I’m using my special power to tweet beneath desks without even looking at the phone. Is this what people mean when they talk about their misspent youth?
When I glance down to ensure it tweeted, I notice that I have a text from Peter.
Mom okay. Old people suck at texting.
OK like she had a heart attack and now is OK, OK? Or all better like talking again? OK?
The reply is immediate and I picture him hunched over my slip of a mother’s bed.
Didn’t die okay.
I take a deep breath and regret it.
“Janus?” Chippy says.
I bury my phone in my lap. We’re not supposed to be using them on school property, but if Chippy sees, he doesn’t mention it.
“What’s up?” I ask.
“We have a problem with the network,” he says. “Not worth using the computers until it’s fixed.” He pauses and I realize he’s waiting for me.

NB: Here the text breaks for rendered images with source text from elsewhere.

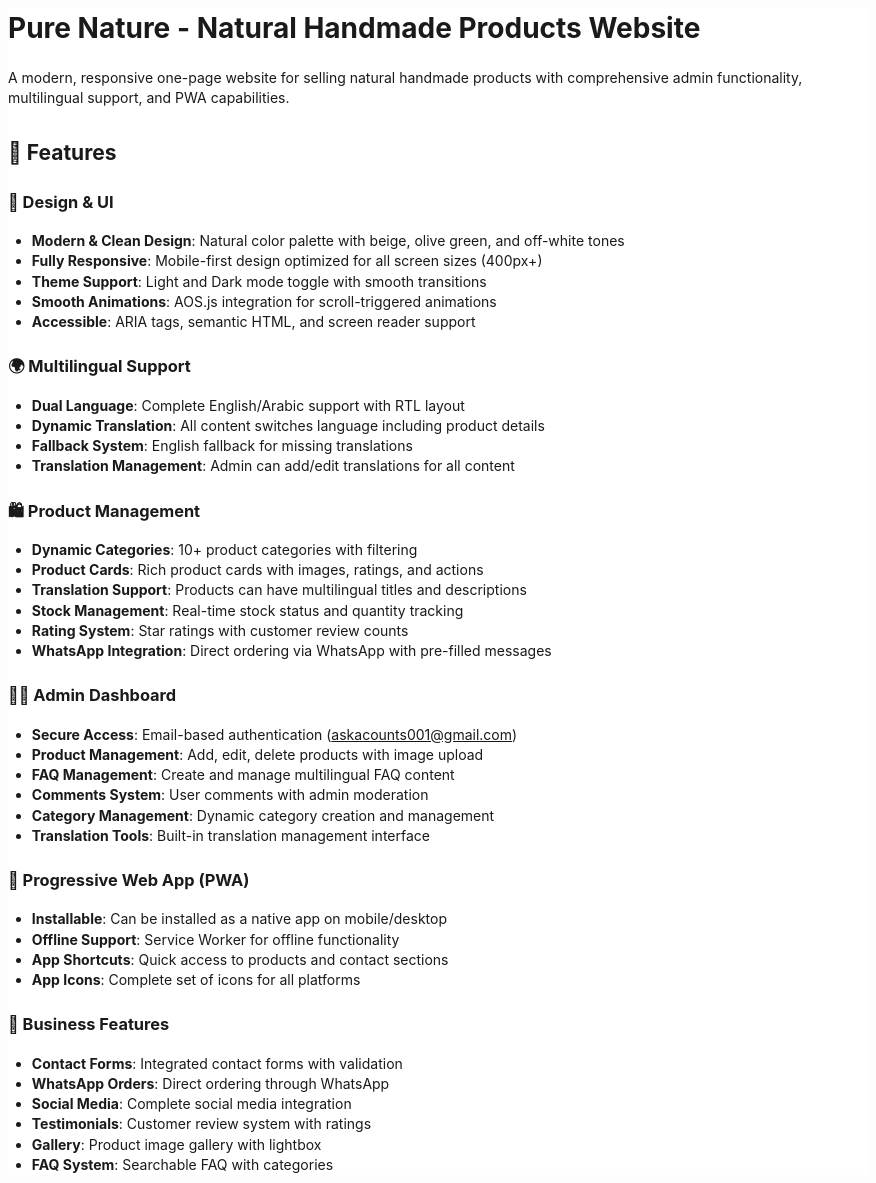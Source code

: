 # Pure Nature - Natural Handmade Products Website

A modern, responsive one-page website for selling natural handmade products with comprehensive admin functionality, multilingual support, and PWA capabilities.

## 🌟 Features

### 🎨 Design & UI
- **Modern & Clean Design**: Natural color palette with beige, olive green, and off-white tones
- **Fully Responsive**: Mobile-first design optimized for all screen sizes (400px+)
- **Theme Support**: Light and Dark mode toggle with smooth transitions
- **Smooth Animations**: AOS.js integration for scroll-triggered animations
- **Accessible**: ARIA tags, semantic HTML, and screen reader support

### 🌍 Multilingual Support
- **Dual Language**: Complete English/Arabic support with RTL layout
- **Dynamic Translation**: All content switches language including product details
- **Fallback System**: English fallback for missing translations
- **Translation Management**: Admin can add/edit translations for all content

### 🛍️ Product Management
- **Dynamic Categories**: 10+ product categories with filtering
- **Product Cards**: Rich product cards with images, ratings, and actions
- **Translation Support**: Products can have multilingual titles and descriptions
- **Stock Management**: Real-time stock status and quantity tracking
- **Rating System**: Star ratings with customer review counts
- **WhatsApp Integration**: Direct ordering via WhatsApp with pre-filled messages

### 👨‍💼 Admin Dashboard
- **Secure Access**: Email-based authentication (askacounts001@gmail.com)
- **Product Management**: Add, edit, delete products with image upload
- **FAQ Management**: Create and manage multilingual FAQ content
- **Comments System**: User comments with admin moderation
- **Category Management**: Dynamic category creation and management
- **Translation Tools**: Built-in translation management interface

### 📱 Progressive Web App (PWA)
- **Installable**: Can be installed as a native app on mobile/desktop
- **Offline Support**: Service Worker for offline functionality
- **App Shortcuts**: Quick access to products and contact sections
- **App Icons**: Complete set of icons for all platforms

### 🎯 Business Features
- **Contact Forms**: Integrated contact forms with validation
- **WhatsApp Orders**: Direct ordering through WhatsApp
- **Social Media**: Complete social media integration
- **Testimonials**: Customer review system with ratings
- **Gallery**: Product image gallery with lightbox
- **FAQ System**: Searchable FAQ with categories
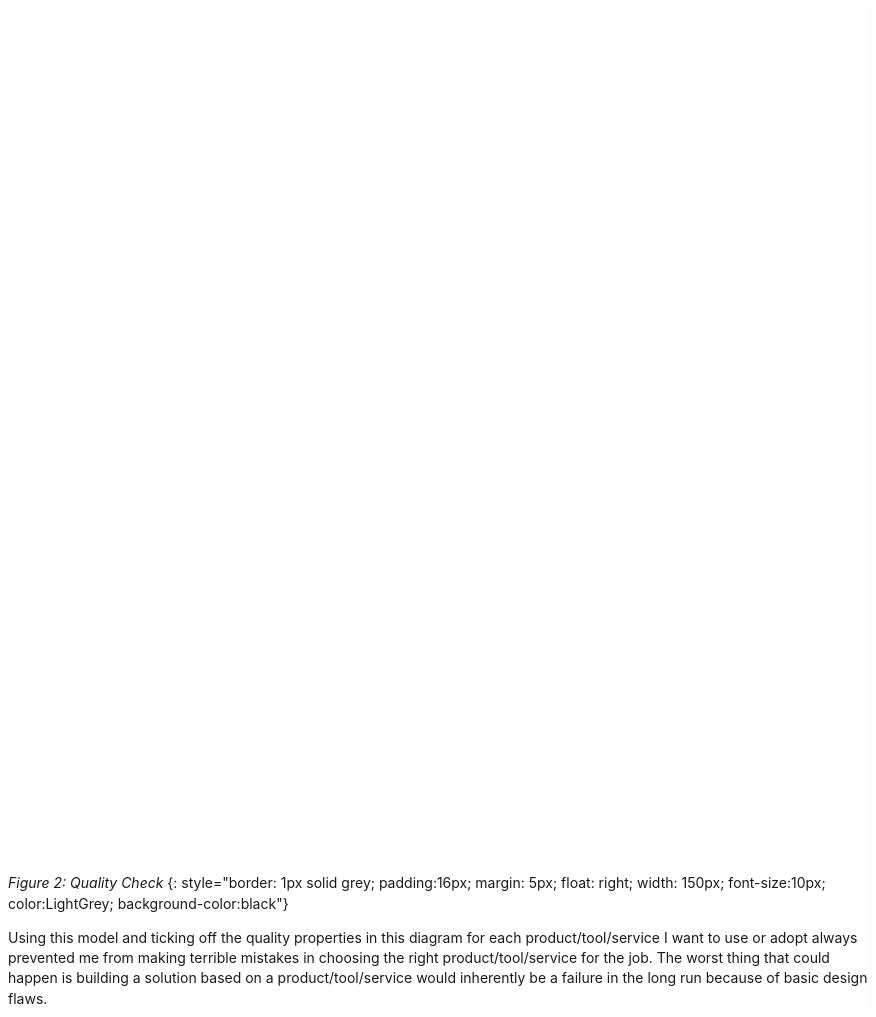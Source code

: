 ![Quality Check](/assets/images/MultiSelectMirrored.svg "Quality Check")
*Figure 2: Quality Check*
{: style="border: 1px solid grey; padding:16px; margin: 5px; float: right; width: 150px; font-size:10px; color:LightGrey; background-color:black"}

Using this model and ticking off the quality properties in this diagram for each product/tool/service I want to use or adopt always prevented me from making terrible mistakes in choosing the right product/tool/service for the job. The worst thing that could happen is building a solution based on a product/tool/service would inherently be a failure in the long run because of basic design flaws.
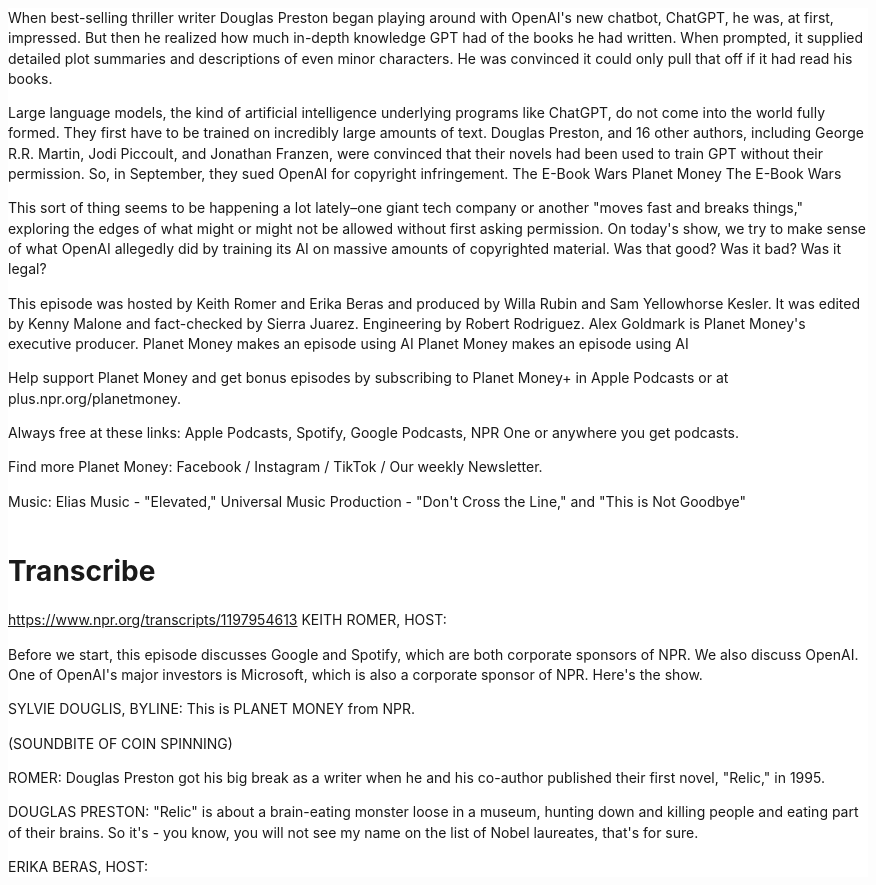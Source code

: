 When best-selling thriller writer Douglas Preston began playing around with OpenAI's new chatbot, ChatGPT, he was, at first, impressed. But then he realized how much in-depth knowledge GPT had of the books he had written. When prompted, it supplied detailed plot summaries and descriptions of even minor characters. He was convinced it could only pull that off if it had read his books.

Large language models, the kind of artificial intelligence underlying programs like ChatGPT, do not come into the world fully formed. They first have to be trained on incredibly large amounts of text. Douglas Preston, and 16 other authors, including George R.R. Martin, Jodi Piccoult, and Jonathan Franzen, were convinced that their novels had been used to train GPT without their permission. So, in September, they sued OpenAI for copyright infringement.
The E-Book Wars
Planet Money
The E-Book Wars

This sort of thing seems to be happening a lot lately–one giant tech company or another "moves fast and breaks things," exploring the edges of what might or might not be allowed without first asking permission. On today's show, we try to make sense of what OpenAI allegedly did by training its AI on massive amounts of copyrighted material. Was that good? Was it bad? Was it legal?

This episode was hosted by Keith Romer and Erika Beras and produced by Willa Rubin and Sam Yellowhorse Kesler. It was edited by Kenny Malone and fact-checked by Sierra Juarez. Engineering by Robert Rodriguez. Alex Goldmark is Planet Money's executive producer.
Planet Money makes an episode using AI
Planet Money makes an episode using AI

Help support Planet Money and get bonus episodes by subscribing to Planet Money+ in Apple Podcasts or at plus.npr.org/planetmoney.

Always free at these links: Apple Podcasts, Spotify, Google Podcasts, NPR One or anywhere you get podcasts.

Find more Planet Money: Facebook / Instagram / TikTok / Our weekly Newsletter.

Music: Elias Music - "Elevated," Universal Music Production - "Don't Cross the Line," and "This is Not Goodbye"

# Transcribe
https://www.npr.org/transcripts/1197954613
KEITH ROMER, HOST:

Before we start, this episode discusses Google and Spotify, which are both corporate sponsors of NPR. We also discuss OpenAI. One of OpenAI's major investors is Microsoft, which is also a corporate sponsor of NPR. Here's the show.

SYLVIE DOUGLIS, BYLINE: This is PLANET MONEY from NPR.

(SOUNDBITE OF COIN SPINNING)

ROMER: Douglas Preston got his big break as a writer when he and his co-author published their first novel, "Relic," in 1995.

DOUGLAS PRESTON: "Relic" is about a brain-eating monster loose in a museum, hunting down and killing people and eating part of their brains. So it's - you know, you will not see my name on the list of Nobel laureates, that's for sure.

ERIKA BERAS, HOST:
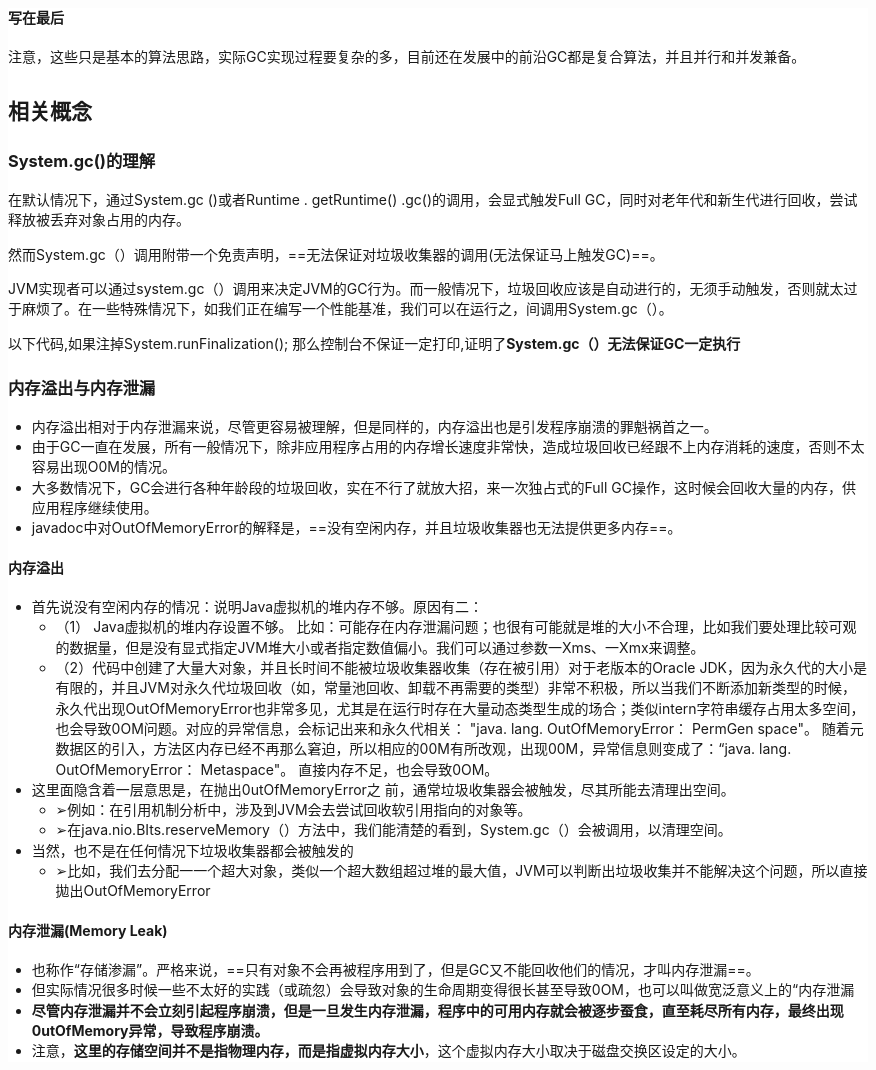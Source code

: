 #### 写在最后

注意，这些只是基本的算法思路，实际GC实现过程要复杂的多，目前还在发展中的前沿GC都是复合算法，并且并行和并发兼备。







## 相关概念



### System.gc()的理解

在默认情况下，通过System.gc ()或者Runtime . getRuntime() .gc()的调用，会显式触发Full GC，同时对老年代和新生代进行回收，尝试释放被丢弃对象占用的内存。

然而System.gc（）调用附带一个免责声明，==无法保证对垃圾收集器的调用(无法保证马上触发GC)==。

JVM实现者可以通过system.gc（）调用来决定JVM的GC行为。而一般情况下，垃圾回收应该是自动进行的，无须手动触发，否则就太过于麻烦了。在一些特殊情况下，如我们正在编写一个性能基准，我们可以在运行之，间调用System.gc（）。

以下代码,如果注掉System.runFinalization(); 那么控制台不保证一定打印,证明了**System.gc（）无法保证GC一定执行**



### 内存溢出与内存泄漏

- 内存溢出相对于内存泄漏来说，尽管更容易被理解，但是同样的，内存溢出也是引发程序崩溃的罪魁祸首之一。
- 由于GC一直在发展，所有一般情况下，除非应用程序占用的内存增长速度非常快，造成垃圾回收已经跟不上内存消耗的速度，否则不太容易出现O0M的情况。
- 大多数情况下，GC会进行各种年龄段的垃圾回收，实在不行了就放大招，来一次独占式的Full GC操作，这时候会回收大量的内存，供应用程序继续使用。
- javadoc中对OutOfMemoryError的解释是，==没有空闲内存，并且垃圾收集器也无法提供更多内存==。

#### 内存溢出

- 首先说没有空闲内存的情况：说明Java虚拟机的堆内存不够。原因有二： 
  - （1） Java虚拟机的堆内存设置不够。
     比如：可能存在内存泄漏问题；也很有可能就是堆的大小不合理，比如我们要处理比较可观的数据量，但是没有显式指定JVM堆大小或者指定数值偏小。我们可以通过参数一Xms、一Xmx来调整。
  - （2）代码中创建了大量大对象，并且长时间不能被垃圾收集器收集（存在被引用）对于老版本的Oracle JDK，因为永久代的大小是有限的，并且JVM对永久代垃圾回收（如，常量池回收、卸载不再需要的类型）非常不积极，所以当我们不断添加新类型的时候，永久代出现OutOfMemoryError也非常多见，尤其是在运行时存在大量动态类型生成的场合；类似intern字符串缓存占用太多空间，也会导致0OM问题。对应的异常信息，会标记出来和永久代相关： "java. lang. OutOfMemoryError： PermGen space"。
     随着元数据区的引入，方法区内存已经不再那么窘迫，所以相应的00M有所改观，出现00M，异常信息则变成了：“java. lang. OutOfMemoryError： Metaspace"。 直接内存不足，也会导致0OM。
- 这里面隐含着一层意思是，在抛出0utOfMemoryError之 前，通常垃圾收集器会被触发，尽其所能去清理出空间。 
  - ➢例如：在引用机制分析中，涉及到JVM会去尝试回收软引用指向的对象等。
  - ➢在java.nio.BIts.reserveMemory（）方法中，我们能清楚的看到，System.gc（）会被调用，以清理空间。
- 当然，也不是在任何情况下垃圾收集器都会被触发的 
  - ➢比如，我们去分配一一个超大对象，类似一个超大数组超过堆的最大值，JVM可以判断出垃圾收集并不能解决这个问题，所以直接拋出OutOfMemoryError

#### 内存泄漏(Memory Leak)

- 也称作“存储渗漏”。严格来说，==只有对象不会再被程序用到了，但是GC又不能回收他们的情况，才叫内存泄漏==。
- 但实际情况很多时候一些不太好的实践（或疏忽）会导致对象的生命周期变得很长甚至导致0OM，也可以叫做宽泛意义上的“内存泄漏
- **尽管内存泄漏并不会立刻引起程序崩溃，但是一旦发生内存泄漏，程序中的可用内存就会被逐步蚕食，直至耗尽所有内存，最终出现0utOfMemory异常，导致程序崩溃。**
- 注意，**这里的存储空间并不是指物理内存，而是指虚拟内存大小**，这个虚拟内存大小取决于磁盘交换区设定的大小。
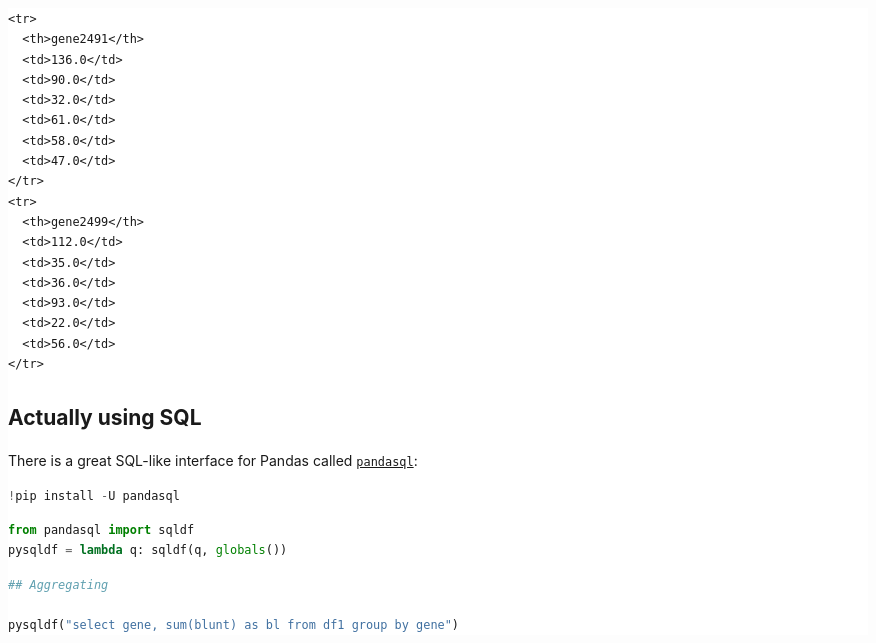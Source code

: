     <tr>
      <th>gene2491</th>
      <td>136.0</td>
      <td>90.0</td>
      <td>32.0</td>
      <td>61.0</td>
      <td>58.0</td>
      <td>47.0</td>
    </tr>
    <tr>
      <th>gene2499</th>
      <td>112.0</td>
      <td>35.0</td>
      <td>36.0</td>
      <td>93.0</td>
      <td>22.0</td>
      <td>56.0</td>
    </tr>
  </tbody>
</table>
</div>



## Actually using SQL

There is a great SQL-like interface for Pandas called [`pandasql`](https://github.com/yhat/pandasql):


```python
!pip install -U pandasql
```



```python
from pandasql import sqldf
pysqldf = lambda q: sqldf(q, globals())
```


```python
## Aggregating

pysqldf("select gene, sum(blunt) as bl from df1 group by gene")
```




<div>
<style scoped>
    .dataframe tbody tr th:only-of-type {
        vertical-align: middle;
    }

    .dataframe tbody tr th {
        vertical-align: top;
    }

“I didn’t do anything,” I say. “Everyone always suspects me, but it’s not me. Though it might have something to do with what I’ve done,” I add as my thoughts race to Darkslinger and anything I could have posted on the hacker’s forum to cause this, “but it’s not me who is doing it. I swear—”
“Muh!” he interrupts. “I need your help to root out the problem.”
“Oh,” I say. “Sure. I’ll … root.” Helping is a defensive measure; for all my objections, if it does have something to do with me, I’d rather be the first to know.
“Follow me,” he says.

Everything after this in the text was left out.